When Harm at Sea Is Ignored, Law Becomes the Only Lever That Moves Power

In the maritime world, the line between justice and silence is often razor-thin. Crew members are encouraged to report issues through the proper channels , captain, DPA, management, flag state , yet time and again those doors quietly close, emails go unanswered, reports disappear, and careers stall, while the behaviour that caused harm continues unchecked.


This is where law matters most , not as an abstract concept, but as a practical instrument for accountability when every other mechanism fails.


This article examines a point that remains widely misunderstood at sea: the difference between criminal law and civil law , and why civil litigation is often the crew’s only real lifeline.

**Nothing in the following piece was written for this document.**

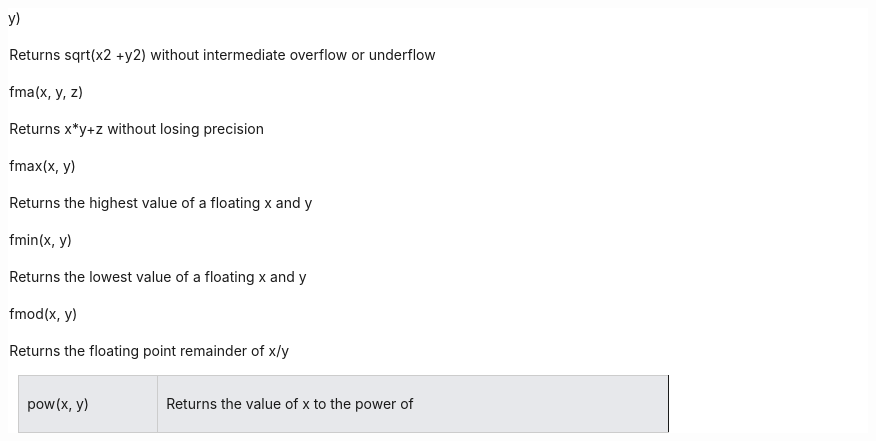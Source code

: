 y)</p></td><td style="width:372pt;border-top-style:solid;border-top-width:1pt;border-top-color:#CCCCCC;border-left-style:solid;border-left-width:1pt;border-left-color:#CCCCCC;border-bottom-style:solid;border-bottom-width:1pt;border-bottom-color:#CCCCCC;border-right-style:solid;border-right-width:1pt"><p class="s18" style="padding-top: 2pt;padding-left: 1pt;text-indent: 0pt;text-align: left;">Returns sqrt(x2 +y2) without intermediate overflow or underflow</p></td></tr><tr style="height:19pt"><td style="width:93pt;border-top-style:solid;border-top-width:1pt;border-top-color:#CCCCCC;border-left-style:solid;border-left-width:1pt;border-left-color:#CCCCCC;border-bottom-style:solid;border-bottom-width:1pt;border-bottom-color:#CCCCCC;border-right-style:solid;border-right-width:1pt;border-right-color:#CCCCCC" bgcolor="#E7E8EB"><p class="s18" style="padding-top: 2pt;padding-left: 1pt;text-indent: 0pt;text-align: left;">fma(x, y, z)</p></td><td style="width:372pt;border-top-style:solid;border-top-width:1pt;border-top-color:#CCCCCC;border-left-style:solid;border-left-width:1pt;border-left-color:#CCCCCC;border-bottom-style:solid;border-bottom-width:1pt;border-bottom-color:#CCCCCC;border-right-style:solid;border-right-width:1pt" bgcolor="#E7E8EB"><p class="s18" style="padding-top: 2pt;padding-left: 1pt;text-indent: 0pt;text-align: left;">Returns x*y+z without losing precision</p></td></tr><tr style="height:20pt"><td style="width:93pt;border-top-style:solid;border-top-width:1pt;border-top-color:#CCCCCC;border-left-style:solid;border-left-width:1pt;border-left-color:#CCCCCC;border-bottom-style:solid;border-bottom-width:1pt;border-bottom-color:#CCCCCC;border-right-style:solid;border-right-width:1pt;border-right-color:#CCCCCC"><p class="s18" style="padding-top: 2pt;padding-left: 1pt;text-indent: 0pt;text-align: left;">fmax(x, y)</p></td><td style="width:372pt;border-top-style:solid;border-top-width:1pt;border-top-color:#CCCCCC;border-left-style:solid;border-left-width:1pt;border-left-color:#CCCCCC;border-bottom-style:solid;border-bottom-width:1pt;border-bottom-color:#CCCCCC;border-right-style:solid;border-right-width:1pt"><p class="s18" style="padding-top: 2pt;padding-left: 1pt;text-indent: 0pt;text-align: left;">Returns the highest value of a floating x and y</p></td></tr><tr style="height:19pt"><td style="width:93pt;border-top-style:solid;border-top-width:1pt;border-top-color:#CCCCCC;border-left-style:solid;border-left-width:1pt;border-left-color:#CCCCCC;border-bottom-style:solid;border-bottom-width:1pt;border-bottom-color:#CCCCCC;border-right-style:solid;border-right-width:1pt;border-right-color:#CCCCCC" bgcolor="#E7E8EB"><p class="s18" style="padding-top: 2pt;padding-left: 1pt;text-indent: 0pt;text-align: left;">fmin(x, y)</p></td><td style="width:372pt;border-top-style:solid;border-top-width:1pt;border-top-color:#CCCCCC;border-left-style:solid;border-left-width:1pt;border-left-color:#CCCCCC;border-bottom-style:solid;border-bottom-width:1pt;border-bottom-color:#CCCCCC;border-right-style:solid;border-right-width:1pt" bgcolor="#E7E8EB"><p class="s18" style="padding-top: 2pt;padding-left: 1pt;text-indent: 0pt;text-align: left;">Returns the lowest value of a floating x and y</p></td></tr><tr style="height:19pt"><td style="width:93pt;border-top-style:solid;border-top-width:1pt;border-top-color:#CCCCCC;border-left-style:solid;border-left-width:1pt;border-left-color:#CCCCCC;border-bottom-style:solid;border-bottom-width:1pt;border-bottom-color:#CCCCCC;border-right-style:solid;border-right-width:1pt;border-right-color:#CCCCCC"><p class="s18" style="padding-top: 2pt;padding-left: 1pt;text-indent: 0pt;text-align: left;">fmod(x, y)</p></td><td style="width:372pt;border-top-style:solid;border-top-width:1pt;border-top-color:#CCCCCC;border-left-style:solid;border-left-width:1pt;border-left-color:#CCCCCC;border-bottom-style:solid;border-bottom-width:1pt;border-bottom-color:#CCCCCC;border-right-style:solid;border-right-width:1pt"><p class="s18" style="padding-top: 2pt;padding-left: 1pt;text-indent: 0pt;text-align: left;">Returns the floating point remainder of x/y</p></td></tr></table><table style="border-collapse:collapse;margin-left:7.37499pt" cellspacing="0"><tr style="height:19pt"><td style="width:93pt;border-top-style:solid;border-top-width:1pt;border-top-color:#CCCCCC;border-left-style:solid;border-left-width:1pt;border-left-color:#CCCCCC;border-bottom-style:solid;border-bottom-width:1pt;border-bottom-color:#CCCCCC;border-right-style:solid;border-right-width:1pt;border-right-color:#CCCCCC" bgcolor="#E7E8EB"><p class="s18" style="padding-top: 2pt;padding-left: 1pt;text-indent: 0pt;text-align: left;">pow(x, y)</p></td><td style="width:372pt;border-top-style:solid;border-top-width:1pt;border-top-color:#CCCCCC;border-left-style:solid;border-left-width:1pt;border-left-color:#CCCCCC;border-bottom-style:solid;border-bottom-width:1pt;border-bottom-color:#CCCCCC;border-right-style:solid;border-right-width:1pt" bgcolor="#E7E8EB"><p class="s18" style="padding-top: 2pt;padding-left: 1pt;text-indent: 0pt;text-align: left;">Returns the value of x to the power of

Criminal Law vs. Civil Law: The Distinction That Changes Everything

Many crew members believe that if an incident is not criminally prosecuted, there is no legal path forward , a belief that is both incorrect and quietly damaging.


Criminal law is enforced by the state. It exists to punish wrongdoing through imprisonment or fines and carries an exceptionally high burden of proof. When police or prosecutors decline to pursue charges, the matter often ends there, regardless of the harm experienced.

Civil law operates differently, and in maritime cases that difference is decisive.


Civil law exists to provide remedy to the injured party. It allows individuals to pursue accountability even when criminal charges are never filed, never sustained, or never attempted , a reality that defines much of the maritime landscape.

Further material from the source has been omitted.